ADDRESS OF THE HOLY FATHER PAUL VI
TO THE NEW AMBASSADOR OF BRAZIL ACCREDITED TO THE HOLY SEE
Monday, 28 August 1973
Mr. Ambassador.
Your Excellency has just expressed to Us the lofty sentiments that inspire you on the threshold of your mission as Brazil's Plenipotentiary and Ambassador Extraordinary to the Holy See. We thank you profoundly, as also His Excellency, the President of the Republic, General Emilio Garrastazu Medici, whose noble wishes you have transmitted to Us.
In generous terms, you have recalled the aspirations towards justice, peace, liberty and progress shared by your dear compatriots. Yes, your country forms a great nation whose importance in the congress of peoples is increasingly manifest. The Brazilian Catholics, for their part, occupy a favoured place in the universal Church on account of their number of baptized members, of their bishops, as also by reason of the resources of their deep religious sentiment which they are called upon to fructify. With a special affection we follow the praiseworthy efforts of these sons and of these brothers to deepen their own faith and to fulfil its demands in family, professional and civic life. We stand beside their pastors, priests, religious men, religious women and laity who collaborate with them, in order that We may strengthen their hope: to make widespread all the spiritual and human gifts which God has deposited in your People to its own honour and for the service of the whole Church.
You have said that your country works resolutely towards progress, welfare, a rise in the standard of living and of education. Indeed, we are aware of the comprehensive changes which are undertaken there in order to increase the agricultural and industrial production; to equip your immense territory, to supply the hunger for instruction. The Church understands the necessity to promote such initiatives. She encourages her sons to work on it fearlessly and unselfishly, solicitous that the various categories of citizens should share in the responsibilities and in the fruits of this development. Because when one speaks of development, social progress is as important as economic growth (cf. Populorum Progressio n. 34).

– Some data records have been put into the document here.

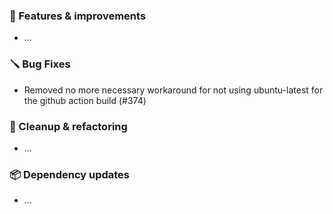 ### 🚀 Features & improvements

- ...

### 🪛 Bug Fixes

- Removed no more necessary workaround for not using ubuntu-latest for the github action build (#374)

### 🧽 Cleanup & refactoring

- ...

### 📦 Dependency updates

- ...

The Common Good itself could not be attained except in so far as one is guaranteed the various human rights and duties of which, just ten years ago, Our Predecessor John XXIII drew a striking picture in the Encyclical Pacem in Terris. Without justice and respect for the dignity of all men without distinction, as Your Excellency has emphasized, there would be no lasting peace nor any genuine progress. The Christian vitality of the believers, their piety inseparable from charity, are thenceforth seen as a capital contribution to the search for solutions that are deeply human, and for the setting up of a genuine brotherhood in accordance with the standards of the Gospel. We do not anticipate but that your country with its christian traditions will comply with this quality of humanism of which our world has so great a need
Such are the heartfelt wishes which, with respect for their competence, we make for your people and its government. We assure them of all the spiritual aid within our power in order to enlighten and strengthen the conscience of the Christians and of the men of goodwill. To yourself, Mr. Ambassador, We wish a happy and beneficial mission to the Apostolic See. We implore the blessings of the Most High upon Your Excellency, upon all the people of Brazil and upon the leaders of that dear country.
*ORa n.37 p.2.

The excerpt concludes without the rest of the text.